═════ RECORDED DATA

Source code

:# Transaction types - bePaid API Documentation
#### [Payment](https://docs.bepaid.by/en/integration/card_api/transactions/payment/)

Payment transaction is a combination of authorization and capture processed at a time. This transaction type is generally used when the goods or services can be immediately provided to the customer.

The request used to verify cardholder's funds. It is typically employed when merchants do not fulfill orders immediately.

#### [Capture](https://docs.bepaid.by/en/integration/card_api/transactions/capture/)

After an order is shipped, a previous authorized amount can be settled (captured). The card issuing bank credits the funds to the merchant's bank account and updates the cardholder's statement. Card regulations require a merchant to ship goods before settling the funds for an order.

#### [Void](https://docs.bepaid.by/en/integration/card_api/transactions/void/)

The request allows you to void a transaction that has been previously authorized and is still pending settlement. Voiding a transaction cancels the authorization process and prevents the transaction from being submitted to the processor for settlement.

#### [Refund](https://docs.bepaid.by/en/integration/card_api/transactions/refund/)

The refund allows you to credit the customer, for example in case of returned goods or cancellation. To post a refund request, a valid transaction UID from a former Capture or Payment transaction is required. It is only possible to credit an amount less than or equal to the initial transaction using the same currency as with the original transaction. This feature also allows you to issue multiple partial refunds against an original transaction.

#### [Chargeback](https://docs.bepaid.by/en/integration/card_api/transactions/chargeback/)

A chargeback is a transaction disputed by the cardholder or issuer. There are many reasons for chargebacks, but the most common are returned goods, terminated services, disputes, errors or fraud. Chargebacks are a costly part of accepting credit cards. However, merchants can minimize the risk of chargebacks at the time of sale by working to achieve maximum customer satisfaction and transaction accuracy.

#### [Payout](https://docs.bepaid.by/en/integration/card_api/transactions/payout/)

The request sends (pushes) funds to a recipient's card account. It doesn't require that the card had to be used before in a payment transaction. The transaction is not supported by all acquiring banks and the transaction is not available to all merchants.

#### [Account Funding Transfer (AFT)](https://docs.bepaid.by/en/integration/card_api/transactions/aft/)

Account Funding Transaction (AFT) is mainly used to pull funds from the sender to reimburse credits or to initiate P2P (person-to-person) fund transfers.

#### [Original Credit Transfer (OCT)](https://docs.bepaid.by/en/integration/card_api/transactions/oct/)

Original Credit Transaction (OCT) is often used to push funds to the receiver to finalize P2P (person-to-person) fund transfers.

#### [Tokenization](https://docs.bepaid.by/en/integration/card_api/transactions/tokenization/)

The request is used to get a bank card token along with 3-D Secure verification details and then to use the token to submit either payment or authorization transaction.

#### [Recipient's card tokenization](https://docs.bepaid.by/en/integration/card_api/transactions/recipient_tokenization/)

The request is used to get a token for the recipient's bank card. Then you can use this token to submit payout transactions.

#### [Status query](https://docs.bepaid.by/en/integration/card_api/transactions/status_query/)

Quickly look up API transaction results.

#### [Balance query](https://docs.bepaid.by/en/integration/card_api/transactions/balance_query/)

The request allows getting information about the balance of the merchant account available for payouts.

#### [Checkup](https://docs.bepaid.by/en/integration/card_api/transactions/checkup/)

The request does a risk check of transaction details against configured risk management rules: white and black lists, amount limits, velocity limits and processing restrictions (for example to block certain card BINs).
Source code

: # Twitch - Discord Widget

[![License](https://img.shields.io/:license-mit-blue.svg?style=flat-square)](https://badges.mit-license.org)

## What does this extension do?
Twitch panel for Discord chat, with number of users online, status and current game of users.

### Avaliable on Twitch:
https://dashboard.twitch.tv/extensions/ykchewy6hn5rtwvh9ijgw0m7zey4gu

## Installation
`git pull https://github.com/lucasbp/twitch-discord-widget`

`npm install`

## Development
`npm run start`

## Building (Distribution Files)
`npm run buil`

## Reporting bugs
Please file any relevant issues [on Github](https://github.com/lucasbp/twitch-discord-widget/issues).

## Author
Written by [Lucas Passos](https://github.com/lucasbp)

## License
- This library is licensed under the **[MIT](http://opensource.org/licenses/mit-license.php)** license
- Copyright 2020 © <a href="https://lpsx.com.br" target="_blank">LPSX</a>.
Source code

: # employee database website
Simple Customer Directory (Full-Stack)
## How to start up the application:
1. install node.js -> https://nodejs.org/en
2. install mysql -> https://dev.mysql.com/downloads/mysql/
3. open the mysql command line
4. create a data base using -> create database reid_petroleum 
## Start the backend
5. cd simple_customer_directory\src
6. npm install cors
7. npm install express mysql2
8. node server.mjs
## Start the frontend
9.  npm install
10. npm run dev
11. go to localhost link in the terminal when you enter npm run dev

══════════

EXERCISE BRIEF
Using the records above, pull out each line where the word "node" occurs.

RESULT FOR THIS EXERCISE
1. install node.js -> https://nodejs.org/en
8. node server.mjs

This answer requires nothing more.